Post-traumatic stress disorder — or PTSD — is the most common mental health disorder among veterans of the wars in Afghanistan and Iraq. It can also affect anyone who experiences a major life-altering event like a serious accident, physical abuse or sexual assault.
The University of Texas at Dallas has received a $7.4 million grant to study this difficult-to-treat disorder — and test out some potentially life-changing treatments.
The project's lead, UTD's Dr. John Hart Jr., stopped by KERA to talk about what his team found.
On how PTSD affects people
"Post-traumatic stress disorder — the words are really important; post-traumatic means you have to have a traumatic event. Typically you have to experience a life-threatening event where your life is threatened or someone near you's life is threatened. And after that event, it is typically not immediate, can happen up to months later, you start having certain symptoms related to it that can be to the point of being a disorder, meaning they're disabling enough to interfere with your life."
The main symptoms are:
- Re-experiencing. You have what people used to call "flashbacks," where the trigger to the event will have you feel actually back in that place with all the fear and all the trauma associated with the original event.

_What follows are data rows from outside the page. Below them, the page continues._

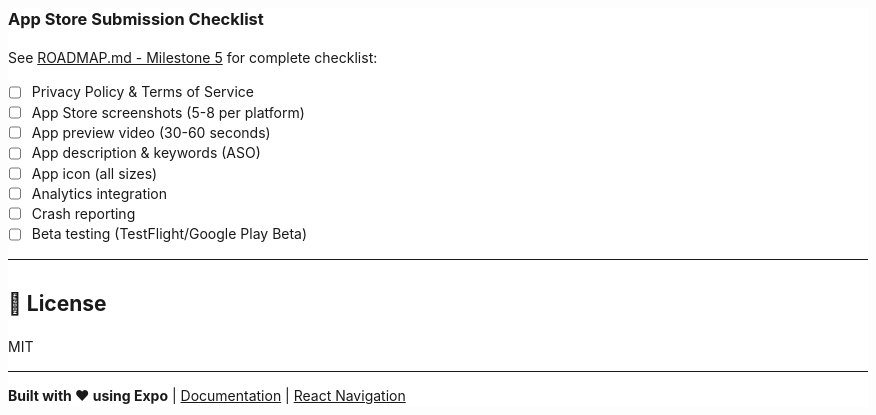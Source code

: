 
### App Store Submission Checklist

See [ROADMAP.md - Milestone 5](ROADMAP.md#milestone-5-app-store-preparation) for complete checklist:
- [ ] Privacy Policy & Terms of Service
- [ ] App Store screenshots (5-8 per platform)
- [ ] App preview video (30-60 seconds)
- [ ] App description & keywords (ASO)
- [ ] App icon (all sizes)
- [ ] Analytics integration
- [ ] Crash reporting
- [ ] Beta testing (TestFlight/Google Play Beta)

---

## 📄 License

MIT

---

**Built with ❤️ using Expo** | [Documentation](https://docs.expo.dev/) | [React Navigation](https://reactnavigation.org/)

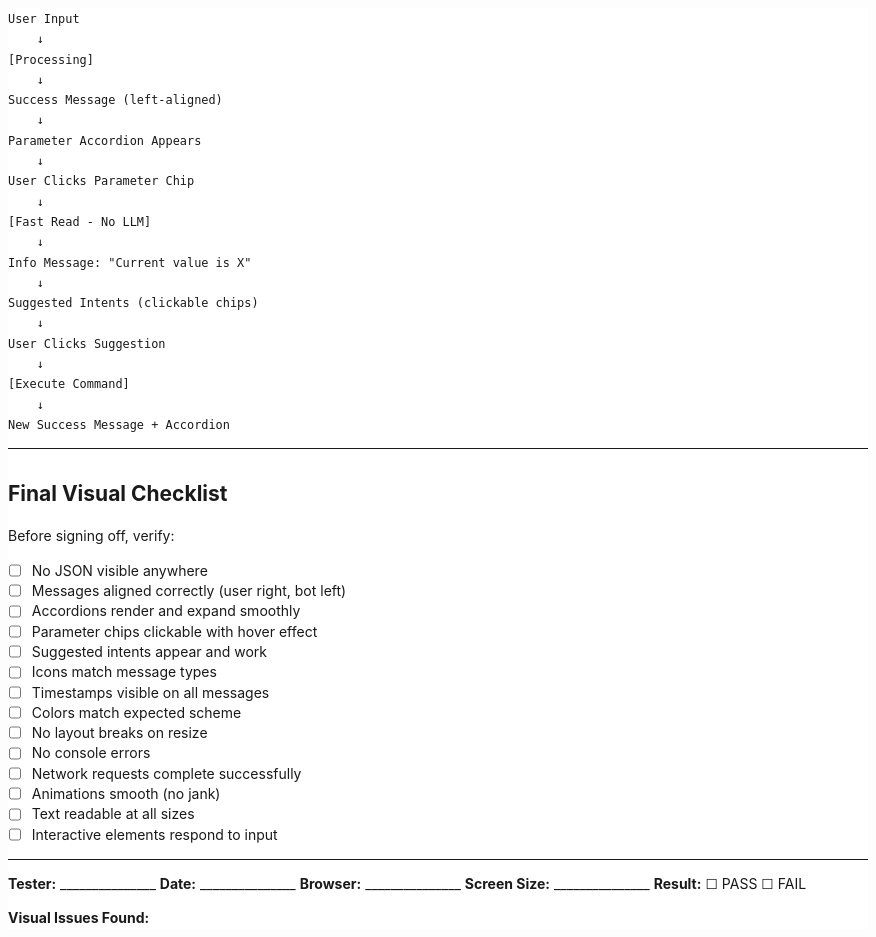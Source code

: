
 ```
User Input
    ↓
[Processing]
    ↓
Success Message (left-aligned)
    ↓
Parameter Accordion Appears
    ↓
User Clicks Parameter Chip
    ↓
[Fast Read - No LLM]
    ↓
Info Message: "Current value is X"
    ↓
Suggested Intents (clickable chips)
    ↓
User Clicks Suggestion
    ↓
[Execute Command]
    ↓
New Success Message + Accordion
```

---

## Final Visual Checklist

Before signing off, verify:

- ☐ No JSON visible anywhere
- ☐ Messages aligned correctly (user right, bot left)
- ☐ Accordions render and expand smoothly
- ☐ Parameter chips clickable with hover effect
- ☐ Suggested intents appear and work
- ☐ Icons match message types
- ☐ Timestamps visible on all messages
- ☐ Colors match expected scheme
- ☐ No layout breaks on resize
- ☐ No console errors
- ☐ Network requests complete successfully
- ☐ Animations smooth (no jank)
- ☐ Text readable at all sizes
- ☐ Interactive elements respond to input

---

**Tester:** _______________
**Date:** _______________
**Browser:** _______________
**Screen Size:** _______________
**Result:** ☐ PASS  ☐ FAIL

**Visual Issues Found:**
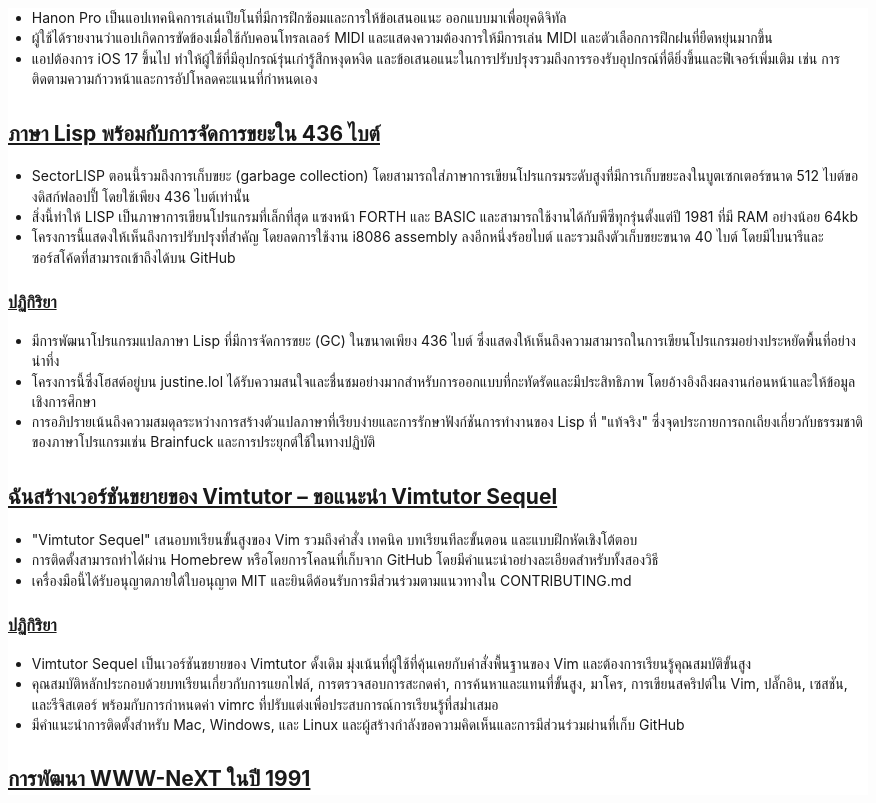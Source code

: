 - Hanon Pro เป็นแอปเทคนิคการเล่นเปียโนที่มีการฝึกซ้อมและการให้ข้อเสนอแนะ ออกแบบมาเพื่อยุคดิจิทัล
- ผู้ใช้ได้รายงานว่าแอปเกิดการขัดข้องเมื่อใช้กับคอนโทรลเลอร์ MIDI และแสดงความต้องการให้มีการเล่น MIDI และตัวเลือกการฝึกฝนที่ยืดหยุ่นมากขึ้น
- แอปต้องการ iOS 17 ขึ้นไป ทำให้ผู้ใช้ที่มีอุปกรณ์รุ่นเก่ารู้สึกหงุดหงิด และข้อเสนอแนะในการปรับปรุงรวมถึงการรองรับอุปกรณ์ที่ดียิ่งขึ้นและฟีเจอร์เพิ่มเติม เช่น การติดตามความก้าวหน้าและการอัปโหลดคะแนนที่กำหนดเอง

## [ภาษา Lisp พร้อมกับการจัดการขยะใน 436 ไบต์](https://justine.lol/sectorlisp2/)

- SectorLISP ตอนนี้รวมถึงการเก็บขยะ (garbage collection) โดยสามารถใส่ภาษาการเขียนโปรแกรมระดับสูงที่มีการเก็บขยะลงในบูตเซกเตอร์ขนาด 512 ไบต์ของดิสก์ฟลอปปี้ โดยใช้เพียง 436 ไบต์เท่านั้น
- สิ่งนี้ทำให้ LISP เป็นภาษาการเขียนโปรแกรมที่เล็กที่สุด แซงหน้า FORTH และ BASIC และสามารถใช้งานได้กับพีซีทุกรุ่นตั้งแต่ปี 1981 ที่มี RAM อย่างน้อย 64kb
- โครงการนี้แสดงให้เห็นถึงการปรับปรุงที่สำคัญ โดยลดการใช้งาน i8086 assembly ลงอีกหนึ่งร้อยไบต์ และรวมถึงตัวเก็บขยะขนาด 40 ไบต์ โดยมีไบนารีและซอร์สโค้ดที่สามารถเข้าถึงได้บน GitHub

### [ปฏิกิริยา](https://news.ycombinator.com/item?id=41142121)

- มีการพัฒนาโปรแกรมแปลภาษา Lisp ที่มีการจัดการขยะ (GC) ในขนาดเพียง 436 ไบต์ ซึ่งแสดงให้เห็นถึงความสามารถในการเขียนโปรแกรมอย่างประหยัดพื้นที่อย่างน่าทึ่ง
- โครงการนี้ซึ่งโฮสต์อยู่บน justine.lol ได้รับความสนใจและชื่นชมอย่างมากสำหรับการออกแบบที่กะทัดรัดและมีประสิทธิภาพ โดยอ้างอิงถึงผลงานก่อนหน้าและให้ข้อมูลเชิงการศึกษา
- การอภิปรายเน้นถึงความสมดุลระหว่างการสร้างตัวแปลภาษาที่เรียบง่ายและการรักษาฟังก์ชันการทำงานของ Lisp ที่ "แท้จริง" ซึ่งจุดประกายการถกเถียงเกี่ยวกับธรรมชาติของภาษาโปรแกรมเช่น Brainfuck และการประยุกต์ใช้ในทางปฏิบัติ

## [ฉันสร้างเวอร์ชันขยายของ Vimtutor – ขอแนะนำ Vimtutor Sequel](https://github.com/micahkepe/vimtutor-sequel)

- "Vimtutor Sequel" เสนอบทเรียนขั้นสูงของ Vim รวมถึงคำสั่ง เทคนิค บทเรียนทีละขั้นตอน และแบบฝึกหัดเชิงโต้ตอบ
- การติดตั้งสามารถทำได้ผ่าน Homebrew หรือโดยการโคลนที่เก็บจาก GitHub โดยมีคำแนะนำอย่างละเอียดสำหรับทั้งสองวิธี
- เครื่องมือนี้ได้รับอนุญาตภายใต้ใบอนุญาต MIT และยินดีต้อนรับการมีส่วนร่วมตามแนวทางใน CONTRIBUTING.md

### [ปฏิกิริยา](https://news.ycombinator.com/item?id=41144843)

- Vimtutor Sequel เป็นเวอร์ชันขยายของ Vimtutor ดั้งเดิม มุ่งเน้นที่ผู้ใช้ที่คุ้นเคยกับคำสั่งพื้นฐานของ Vim และต้องการเรียนรู้คุณสมบัติขั้นสูง
- คุณสมบัติหลักประกอบด้วยบทเรียนเกี่ยวกับการแยกไฟล์, การตรวจสอบการสะกดคำ, การค้นหาและแทนที่ขั้นสูง, มาโคร, การเขียนสคริปต์ใน Vim, ปลั๊กอิน, เซสชัน, และรีจิสเตอร์ พร้อมกับการกำหนดค่า vimrc ที่ปรับแต่งเพื่อประสบการณ์การเรียนรู้ที่สม่ำเสมอ
- มีคำแนะนำการติดตั้งสำหรับ Mac, Windows, และ Linux และผู้สร้างกำลังขอความคิดเห็นและการมีส่วนร่วมผ่านที่เก็บ GitHub

## [การพัฒนา WWW-NeXT ในปี 1991](https://github.com/simonw/1991-WWW-NeXT-Implementation)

- Hyperarousal. A hyperemotional state where a little bit of a threat might make you get way, way more over-responding to it than you would typically.
- Avoidance.People go out of their way to avoid triggers to the point of having agoraphobia, even being afraid of crowds, being afraid others in large groups.

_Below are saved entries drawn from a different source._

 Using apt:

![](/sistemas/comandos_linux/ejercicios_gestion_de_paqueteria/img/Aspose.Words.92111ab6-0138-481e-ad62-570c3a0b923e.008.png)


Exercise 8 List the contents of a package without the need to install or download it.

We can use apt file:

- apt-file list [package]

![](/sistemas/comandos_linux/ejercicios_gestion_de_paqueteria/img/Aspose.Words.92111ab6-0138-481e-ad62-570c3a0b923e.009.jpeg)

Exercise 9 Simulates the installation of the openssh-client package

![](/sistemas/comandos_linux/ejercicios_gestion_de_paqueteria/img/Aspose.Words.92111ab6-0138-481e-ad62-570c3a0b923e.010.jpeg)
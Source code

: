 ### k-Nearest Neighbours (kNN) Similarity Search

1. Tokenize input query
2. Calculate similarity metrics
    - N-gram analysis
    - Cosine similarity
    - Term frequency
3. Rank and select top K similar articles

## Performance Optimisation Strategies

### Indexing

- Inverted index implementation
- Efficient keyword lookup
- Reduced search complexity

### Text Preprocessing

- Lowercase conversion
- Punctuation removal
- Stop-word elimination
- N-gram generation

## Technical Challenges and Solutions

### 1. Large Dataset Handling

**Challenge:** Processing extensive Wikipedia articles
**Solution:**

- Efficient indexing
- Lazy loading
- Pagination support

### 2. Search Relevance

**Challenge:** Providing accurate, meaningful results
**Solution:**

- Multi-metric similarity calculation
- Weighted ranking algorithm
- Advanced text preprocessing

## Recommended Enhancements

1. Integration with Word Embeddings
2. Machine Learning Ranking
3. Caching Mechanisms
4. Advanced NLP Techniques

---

- Nightmares.They'll have nightmares about the event to the point that it will disrupt their sleep, so much so that the sleep disorder becomes a big part of their issues and problems.
On techniques the new research will explore
"Repetitive transcranial magnetic stimulation, called RTMS, is something we've been working with for years. It's a figure-8 coil, incased in plastic, and you just hold it outside someone's head. It's a magnet. When you alternate north and south poles on the magnet, you generate a low-level, low-field electrical current. And what we found in doing our research is that if you do that on the right side of the frontal lobe of your head or on the right side of the forehead, the magnet will block that fear signal and have you not over-respond to a traumatic memory. We actually did this first in PTSD patients.
"In cognitive processing therapy, you teach people strategies and techniques of how to deal with this memory and how to work with it so it does not overwhelm you with the fear part. What we found out was those that got the RTMS with it got better quicker. It lasted longer, and they got a better response to the treatment. Six months out, they still were doing really well, maybe even going a little bit better in terms of their improvement, while the folks that didn't were leveling off or sort of rebounding back up and having a few more symptoms again."
Dr. John Hart Jr. is the distinguished chair in neuroscience at the University of Texas at Dallas. This interview was lightly edited for clarity.